Reflexiones sobre la libertad
Javier Úbeda Ibáñez
Cuando se incumple la ley natural, los efectos no son tan aparentes como cuando se incumplen las leyes físicas, pero no son menos destructores
Vienen a nuestra memoria unas lúcidas palabras del Premio Novel doctor Heisemberg: “La libertad de volar consiste en el conocimiento de las leyes de la aerodinámica. De igual modo, la libertad en las decisiones de la vida sólo es posible por la adhesión a normas éticas, y quien pretenda despreciarlas, como si fuesen una coacción, pondría sólo desenfreno en lugar de libertad”. Nos atreveríamos a decir, por nuestra parte, que la verdadera libertad consiste de modo radical en asumir conscientemente el propio ser, tal como se nos es dado. Consiste sencillamente en amarlo; es entonces cuando la ley natural (es expresión de la dignidad y del valor de la persona humana, que se manifiesta tal cual es a través de ella) se asume espontáneamente, sin violencias, con libertad.

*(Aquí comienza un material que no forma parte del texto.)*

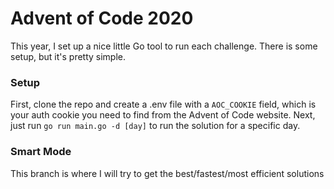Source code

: # Advent of Code 2020
This year, I set up a nice little Go tool to run each challenge. There is some setup, but it's pretty simple.

### Setup
First, clone the repo and create a .env file with a `AOC_COOKIE` field, which is your auth cookie you need to find from the Advent of Code website.
Next, just run `go run main.go -d [day]` to run the solution for a specific day.

### Smart Mode
This branch is where I will try to get the best/fastest/most efficient solutions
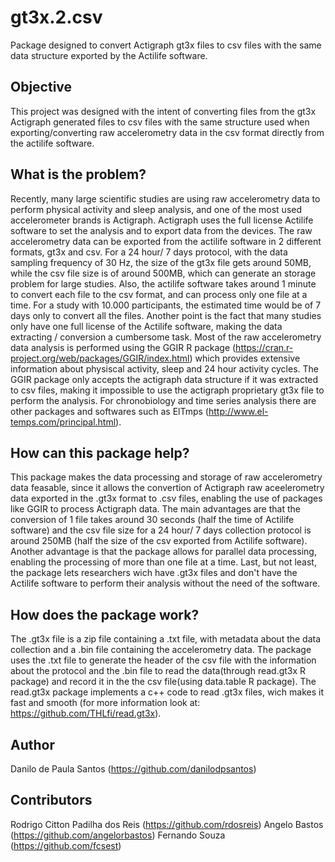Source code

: # gt3x.2.csv

Package designed to convert Actigraph gt3x files to csv files with the same data structure exported by the Actilife software.

## Objective

This project was designed with the intent of converting files from the gt3x Actigraph generated files to csv files with the same structure used when exporting/converting raw accelerometry data in the csv format directly from the actilife software.

## What is the problem? 

Recently, many large scientific studies are using raw accelerometry data to perform physical activity and sleep analysis, and one of the most used accelerometer brands is Actigraph. 
Actigraph uses the full license Actilife software to set the analysis and to export data from the devices. 
The raw accelerometry data can be exported from the actilife software in 2 different formats, gt3x and csv. For a 24 hour/ 7 days protocol, with the data sampling frequency of 30 Hz, the size of the gt3x file gets around 50MB, while the csv file size is of around 500MB, which can generate an storage problem for large studies. Also, the actilife software takes around 1 minute to convert each file to the csv format, and can process only one file at a time. For a study with 10.000 participants, the estimated time would be of 7 days only to convert all the files. 
Another point is the fact that many studies only have one full license of the Actilife software, making the data extracting / conversion a cumbersome task.
Most of the raw accelerometry data analysis is performed using the GGIR R package (https://cran.r-project.org/web/packages/GGIR/index.html) which provides extensive information about physiscal activity, sleep and 24 hour activity cycles. The GGIR package only accepts the actigraph data structure if it was extracted to csv files, making it impossible to use the actigraph proprietary gt3x file to perform the analysis.
For chronobiology and time series analysis there are other packages and softwares such as ElTmps (http://www.el-temps.com/principal.html).

## How can this package help?

This package makes the data processing and storage of raw accelerometry data feasable, since it allows the convertion of Actigraph raw aceelerometry data exported in the .gt3x format to .csv files, enabling the use of packages like GGIR to process Actigraph data. 
The main advantages are that the conversion of 1 file takes around 30 seconds (half the time of Actilife software) and the csv file size for a 24 hour/ 7 days collection protocol is around 250MB (half the size of the csv exported from Actilife software).
Another advantage is that the package allows for parallel data processing, enabling the processing of more than one file at a time.
Last, but not least, the package lets researchers wich have .gt3x files and don't have the Actilife software to perform their analysis without the need of the software.

## How does the package work?

The .gt3x file is a zip file containing a .txt file, with metadata about the data collection and a .bin file containing the accelerometry data.
The package uses the .txt file to generate the header of the csv file with the information about the protocol and the .bin file to read the data(through read.gt3x R package) and record it in the the csv file(using data.table R package). The read.gt3x package implements a c++ code to read .gt3x files, wich makes it fast and smooth (for more information look at: https://github.com/THLfi/read.gt3x). 

## Author

Danilo de Paula Santos (https://github.com/danilodpsantos)

## Contributors

Rodrigo Citton Padilha dos Reis (https://github.com/rdosreis)
Angelo Bastos (https://github.com/angelorbastos)
Fernando Souza (https://github.com/fcsest)
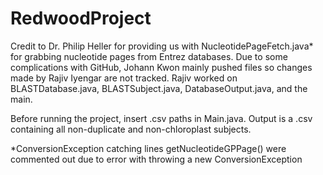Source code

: # RedwoodProject

Credit to Dr. Philip Heller for providing us with NucleotidePageFetch.java* for grabbing nucleotide pages from Entrez databases.
Due to some complications with GitHub, Johann Kwon mainly pushed files so changes made by Rajiv Iyengar are not tracked.
Rajiv worked on BLASTDatabase.java, BLASTSubject.java, DatabaseOutput.java, and the main.

Before running the project, insert .csv paths in Main.java. Output is a .csv containing all non-duplicate and non-chloroplast subjects.

*ConversionException catching lines getNucleotideGPPage() were commented out due to error with throwing a new ConversionException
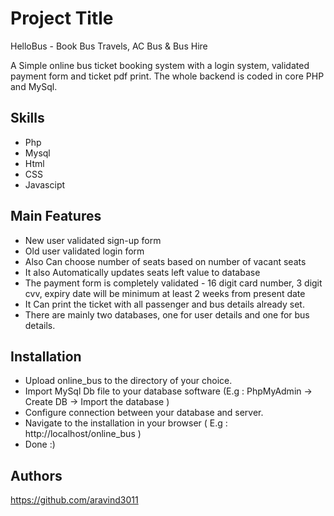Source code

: # Project Title

HelloBus - Book Bus Travels, AC Bus & Bus Hire

A Simple online bus ticket booking system with a login system, validated 
payment form and ticket pdf print. 
The whole backend is coded in core PHP and MySql.
## Skills
* Php
* Mysql
* Html
* CSS
* Javascipt
## Main Features
* New user validated sign-up form
* Old user validated login form
* Also Can choose number of seats based on number of vacant seats
* It also Automatically updates seats left value to database
* The payment form is completely validated - 16 digit card number, 3 digit cvv, expiry date will be minimum at least 2 weeks from present date
* It Can print the ticket with all passenger and bus details already set.
* There are mainly two databases, one for user details and one for bus details.
## Installation
* Upload online_bus to the directory of your choice.
* Import MySql Db file to your database software (E.g : PhpMyAdmin -> Create DB -> Import the database )
* Configure connection between your database and server.
* Navigate to the installation in your browser ( E.g : http://localhost/online_bus )
* Done :)
## Authors
https://github.com/aravind3011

No es falta de libertad que el hombre acepte su ser tal cual es. Quien, en aras de la libertad, pretendiese andar sobre las aguas no conseguiría otra cosa que ahogarse. Si esto ocurre en el orden físico, lo mismo sucede en el orden moral. Cuando se incumple la ley natural, los efectos no son tan aparentes como cuando se incumplen las leyes físicas, pero no son menos destructores. Equivale a no alcanzar el desarrollo personal, a envilecerse y degradarse.
Si la más profunda raíz de la libertad consiste en el auténtico amor, en aceptar el propio ser tal cual es por naturaleza, la raíz de la verdadera libertad consiste en asumir consciente y espontáneamente la ley natural.
La libertad sólo es libertad para la práctica del bien, de la verdad, de la justicia y de la belleza. Las leyes permisivas contra natura coartan la auténtica libertad, fomentan la depravación del hombre... Una libertad anárquica no es libertad. Libertad no es capricho, ni instinto, ni fuerza bruta. Una libertad no cimentada en la ley natural se destruye a sí misma, es utópica, quimérica y vaporosa, es libertinaje y anarquía. Toda libertad que se precie de tal tiene que auspiciar la defensa de la ley natural, fomentar valores éticos, humanos, morales, religiosos; primero en la persona, para enraizarla, y luego por contagio a la familia, ayudando al pleno desarrollo, unión, madurez integral de la misma. Esta libertad tiene que promover y apoyar toda libertad que contribuya a este fin, al desarrollo de la propia virtud, y por ende, de la sociedad.
La dignidad del hombre exige que viva en libertad. Por eso todo sistema político que garantice mejor la libertad será un factor de progreso. Pero si ese sistema no respeta los valores morales propios de la dignidad de la persona, la misma libertad queda frustrada, malgastada. Pues el sistema político no es un valor en sí mismo, sino un marco para que el hombre viva de acuerdo con su dignidad.
Una sociedad sana se construye sobre el cimiento de la libertad. Pero luego hay que aportar materiales que no dejen a la intemperie la dignidad del hombre; soluciones que no dejen abierta esa casa de todos a los vientos del egoísmo, de la injusticia o de la degradación. Porque aunque se edifique con toda libertad, si no se respetan los principios arquitectónicos fundamentales, la casa puede acabar hundiéndose hasta los cimientos.
Cuando la libertad humana se ha querido absolutizar, faltándole un fundamento trascendente, la libertad se ha tomado a sí misma como objeto: se ha convertido en una libertad vacía, libertad de la libertad, ley para sí misma, porque es libertad sin otra ley que no sea la explosión de los instintos o la tiranía de la razón absoluta, que viene a ser el capricho del tirano. La libertad humana no es absoluta, sino relativa a una verdad y a un bien independientes de ella, y a los que ella debe dirigirse, aunque puede no hacerlo. Este límite de la libertad no es, en realidad, una cortapisa, sino condición de existencia y de perfección de la libertad misma. Por eso, el derecho –realmente existente- a actuar libremente según las propias convicciones, no es un derecho absoluto, por no ser absoluta la libertad.
La libertad fundamenta una parte principalísima de la dignidad de la persona, que debemos siempre defender. Debe reconocerse al hombre el máximo de libertad, y no debe restringirse sino cuando es necesario y en la medida en que lo sea. Esta necesidad de limitar el ejercicio de la libertad externa –la interna no es propiamente restringible-, sólo puede fundamentarse por el bien común, tutelado según normas conformes al orden moral objetivo.